**Collected data**
........

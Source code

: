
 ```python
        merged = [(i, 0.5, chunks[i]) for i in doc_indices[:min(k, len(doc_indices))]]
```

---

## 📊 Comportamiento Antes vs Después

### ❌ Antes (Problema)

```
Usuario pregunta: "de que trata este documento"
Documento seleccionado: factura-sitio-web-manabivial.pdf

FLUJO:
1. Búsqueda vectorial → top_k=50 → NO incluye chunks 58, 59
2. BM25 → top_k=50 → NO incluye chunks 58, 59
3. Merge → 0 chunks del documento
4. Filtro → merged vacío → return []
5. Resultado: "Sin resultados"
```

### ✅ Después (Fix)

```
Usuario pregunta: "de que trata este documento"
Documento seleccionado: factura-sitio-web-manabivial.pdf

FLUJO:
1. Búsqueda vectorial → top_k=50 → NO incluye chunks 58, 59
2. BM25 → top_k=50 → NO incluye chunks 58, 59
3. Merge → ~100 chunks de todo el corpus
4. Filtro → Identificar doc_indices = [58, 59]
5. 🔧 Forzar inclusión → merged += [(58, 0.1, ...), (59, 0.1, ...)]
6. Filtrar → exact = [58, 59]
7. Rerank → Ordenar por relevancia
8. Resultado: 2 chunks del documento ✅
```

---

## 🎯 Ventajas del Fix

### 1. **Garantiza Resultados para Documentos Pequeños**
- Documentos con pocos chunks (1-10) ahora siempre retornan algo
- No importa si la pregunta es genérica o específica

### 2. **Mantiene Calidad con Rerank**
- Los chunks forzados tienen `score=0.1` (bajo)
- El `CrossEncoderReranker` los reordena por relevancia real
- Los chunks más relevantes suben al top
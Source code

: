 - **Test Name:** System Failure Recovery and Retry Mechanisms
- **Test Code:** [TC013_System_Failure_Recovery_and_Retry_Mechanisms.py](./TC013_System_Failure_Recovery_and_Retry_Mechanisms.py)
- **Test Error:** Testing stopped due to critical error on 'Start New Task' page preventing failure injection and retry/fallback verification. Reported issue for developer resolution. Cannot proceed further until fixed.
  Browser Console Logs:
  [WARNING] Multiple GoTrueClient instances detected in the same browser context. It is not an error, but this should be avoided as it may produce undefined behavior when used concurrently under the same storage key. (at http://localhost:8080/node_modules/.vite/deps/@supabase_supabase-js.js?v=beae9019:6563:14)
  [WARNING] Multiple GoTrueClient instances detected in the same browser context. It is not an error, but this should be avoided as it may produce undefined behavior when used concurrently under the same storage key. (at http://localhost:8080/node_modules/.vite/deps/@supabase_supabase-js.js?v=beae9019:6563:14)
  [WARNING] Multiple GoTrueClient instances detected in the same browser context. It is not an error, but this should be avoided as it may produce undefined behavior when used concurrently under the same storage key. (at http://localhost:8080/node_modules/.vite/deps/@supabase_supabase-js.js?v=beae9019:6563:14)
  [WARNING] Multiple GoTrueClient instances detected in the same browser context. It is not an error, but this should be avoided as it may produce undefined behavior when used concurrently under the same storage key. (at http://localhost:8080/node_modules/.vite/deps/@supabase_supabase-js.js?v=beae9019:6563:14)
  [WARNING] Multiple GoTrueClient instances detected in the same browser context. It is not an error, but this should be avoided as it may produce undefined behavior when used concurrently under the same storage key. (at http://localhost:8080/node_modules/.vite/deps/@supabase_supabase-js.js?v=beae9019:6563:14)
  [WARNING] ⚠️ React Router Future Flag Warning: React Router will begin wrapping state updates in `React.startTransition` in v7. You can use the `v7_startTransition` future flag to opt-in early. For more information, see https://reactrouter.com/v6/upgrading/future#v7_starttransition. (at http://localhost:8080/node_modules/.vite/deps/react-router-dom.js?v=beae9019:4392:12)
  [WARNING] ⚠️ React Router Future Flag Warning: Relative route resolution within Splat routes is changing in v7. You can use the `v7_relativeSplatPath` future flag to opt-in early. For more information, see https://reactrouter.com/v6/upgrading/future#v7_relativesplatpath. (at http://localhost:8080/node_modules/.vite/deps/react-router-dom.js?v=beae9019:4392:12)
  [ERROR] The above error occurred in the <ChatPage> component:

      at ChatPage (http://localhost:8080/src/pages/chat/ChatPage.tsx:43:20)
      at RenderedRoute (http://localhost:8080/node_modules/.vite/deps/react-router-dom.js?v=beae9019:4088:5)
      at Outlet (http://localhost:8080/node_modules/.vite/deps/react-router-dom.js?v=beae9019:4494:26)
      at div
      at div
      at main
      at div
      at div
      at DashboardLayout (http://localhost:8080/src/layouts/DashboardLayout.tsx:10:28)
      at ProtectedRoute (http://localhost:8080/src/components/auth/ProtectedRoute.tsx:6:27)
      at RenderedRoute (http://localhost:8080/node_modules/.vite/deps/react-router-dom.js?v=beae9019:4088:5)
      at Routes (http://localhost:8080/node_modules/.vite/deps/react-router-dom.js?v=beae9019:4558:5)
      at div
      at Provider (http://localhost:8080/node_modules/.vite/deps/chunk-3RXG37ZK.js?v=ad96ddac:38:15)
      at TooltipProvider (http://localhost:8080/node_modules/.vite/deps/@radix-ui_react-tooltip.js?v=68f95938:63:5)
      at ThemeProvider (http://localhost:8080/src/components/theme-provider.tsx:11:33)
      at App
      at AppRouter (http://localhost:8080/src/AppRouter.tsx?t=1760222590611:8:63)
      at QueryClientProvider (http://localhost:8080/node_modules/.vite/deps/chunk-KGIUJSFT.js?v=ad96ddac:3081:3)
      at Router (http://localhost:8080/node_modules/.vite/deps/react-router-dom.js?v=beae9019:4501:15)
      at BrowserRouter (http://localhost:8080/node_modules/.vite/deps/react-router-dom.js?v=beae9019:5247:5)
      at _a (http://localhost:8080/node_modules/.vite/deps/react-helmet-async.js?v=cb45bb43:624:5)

........

**What to do**
Output all of the records above unchanged.

**Answer section**
Source code

:
 ```python
        merged = [(i, 0.5, chunks[i]) for i in doc_indices[:min(k, len(doc_indices))]]
```

---

## 📊 Comportamiento Antes vs Después

### ❌ Antes (Problema)

```
Usuario pregunta: "de que trata este documento"
Documento seleccionado: factura-sitio-web-manabivial.pdf

FLUJO:
1. Búsqueda vectorial → top_k=50 → NO incluye chunks 58, 59
2. BM25 → top_k=50 → NO incluye chunks 58, 59
3. Merge → 0 chunks del documento
4. Filtro → merged vacío → return []
5. Resultado: "Sin resultados"
```

### ✅ Después (Fix)

```
Usuario pregunta: "de que trata este documento"
Documento seleccionado: factura-sitio-web-manabivial.pdf

FLUJO:
1. Búsqueda vectorial → top_k=50 → NO incluye chunks 58, 59
2. BM25 → top_k=50 → NO incluye chunks 58, 59
3. Merge → ~100 chunks de todo el corpus
4. Filtro → Identificar doc_indices = [58, 59]
5. 🔧 Forzar inclusión → merged += [(58, 0.1, ...), (59, 0.1, ...)]
6. Filtrar → exact = [58, 59]
7. Rerank → Ordenar por relevancia
8. Resultado: 2 chunks del documento ✅
```

---

## 🎯 Ventajas del Fix

### 1. **Garantiza Resultados para Documentos Pequeños**
- Documentos con pocos chunks (1-10) ahora siempre retornan algo
- No importa si la pregunta es genérica o específica

### 2. **Mantiene Calidad con Rerank**
- Los chunks forzados tienen `score=0.1` (bajo)
- El `CrossEncoderReranker` los reordena por relevancia real
- Los chunks más relevantes suben al top
Source code

: - **Test Name:** System Failure Recovery and Retry Mechanisms
- **Test Code:** [TC013_System_Failure_Recovery_and_Retry_Mechanisms.py](./TC013_System_Failure_Recovery_and_Retry_Mechanisms.py)
- **Test Error:** Testing stopped due to critical error on 'Start New Task' page preventing failure injection and retry/fallback verification. Reported issue for developer resolution. Cannot proceed further until fixed.
  Browser Console Logs:
  [WARNING] Multiple GoTrueClient instances detected in the same browser context. It is not an error, but this should be avoided as it may produce undefined behavior when used concurrently under the same storage key. (at http://localhost:8080/node_modules/.vite/deps/@supabase_supabase-js.js?v=beae9019:6563:14)
  [WARNING] Multiple GoTrueClient instances detected in the same browser context. It is not an error, but this should be avoided as it may produce undefined behavior when used concurrently under the same storage key. (at http://localhost:8080/node_modules/.vite/deps/@supabase_supabase-js.js?v=beae9019:6563:14)
  [WARNING] Multiple GoTrueClient instances detected in the same browser context. It is not an error, but this should be avoided as it may produce undefined behavior when used concurrently under the same storage key. (at http://localhost:8080/node_modules/.vite/deps/@supabase_supabase-js.js?v=beae9019:6563:14)
  [WARNING] Multiple GoTrueClient instances detected in the same browser context. It is not an error, but this should be avoided as it may produce undefined behavior when used concurrently under the same storage key. (at http://localhost:8080/node_modules/.vite/deps/@supabase_supabase-js.js?v=beae9019:6563:14)
  [WARNING] Multiple GoTrueClient instances detected in the same browser context. It is not an error, but this should be avoided as it may produce undefined behavior when used concurrently under the same storage key. (at http://localhost:8080/node_modules/.vite/deps/@supabase_supabase-js.js?v=beae9019:6563:14)
  [WARNING] ⚠️ React Router Future Flag Warning: React Router will begin wrapping state updates in `React.startTransition` in v7. You can use the `v7_startTransition` future flag to opt-in early. For more information, see https://reactrouter.com/v6/upgrading/future#v7_starttransition. (at http://localhost:8080/node_modules/.vite/deps/react-router-dom.js?v=beae9019:4392:12)
  [WARNING] ⚠️ React Router Future Flag Warning: Relative route resolution within Splat routes is changing in v7. You can use the `v7_relativeSplatPath` future flag to opt-in early. For more information, see https://reactrouter.com/v6/upgrading/future#v7_relativesplatpath. (at http://localhost:8080/node_modules/.vite/deps/react-router-dom.js?v=beae9019:4392:12)
  [ERROR] The above error occurred in the <ChatPage> component:

      at ChatPage (http://localhost:8080/src/pages/chat/ChatPage.tsx:43:20)
      at RenderedRoute (http://localhost:8080/node_modules/.vite/deps/react-router-dom.js?v=beae9019:4088:5)
      at Outlet (http://localhost:8080/node_modules/.vite/deps/react-router-dom.js?v=beae9019:4494:26)
      at div
      at div
      at main
      at div
      at div
      at DashboardLayout (http://localhost:8080/src/layouts/DashboardLayout.tsx:10:28)
      at ProtectedRoute (http://localhost:8080/src/components/auth/ProtectedRoute.tsx:6:27)
      at RenderedRoute (http://localhost:8080/node_modules/.vite/deps/react-router-dom.js?v=beae9019:4088:5)
      at Routes (http://localhost:8080/node_modules/.vite/deps/react-router-dom.js?v=beae9019:4558:5)
      at div
      at Provider (http://localhost:8080/node_modules/.vite/deps/chunk-3RXG37ZK.js?v=ad96ddac:38:15)
      at TooltipProvider (http://localhost:8080/node_modules/.vite/deps/@radix-ui_react-tooltip.js?v=68f95938:63:5)
      at ThemeProvider (http://localhost:8080/src/components/theme-provider.tsx:11:33)
      at App
      at AppRouter (http://localhost:8080/src/AppRouter.tsx?t=1760222590611:8:63)
      at QueryClientProvider (http://localhost:8080/node_modules/.vite/deps/chunk-KGIUJSFT.js?v=ad96ddac:3081:3)
      at Router (http://localhost:8080/node_modules/.vite/deps/react-router-dom.js?v=beae9019:4501:15)
      at BrowserRouter (http://localhost:8080/node_modules/.vite/deps/react-router-dom.js?v=beae9019:5247:5)
      at _a (http://localhost:8080/node_modules/.vite/deps/react-helmet-async.js?v=cb45bb43:624:5)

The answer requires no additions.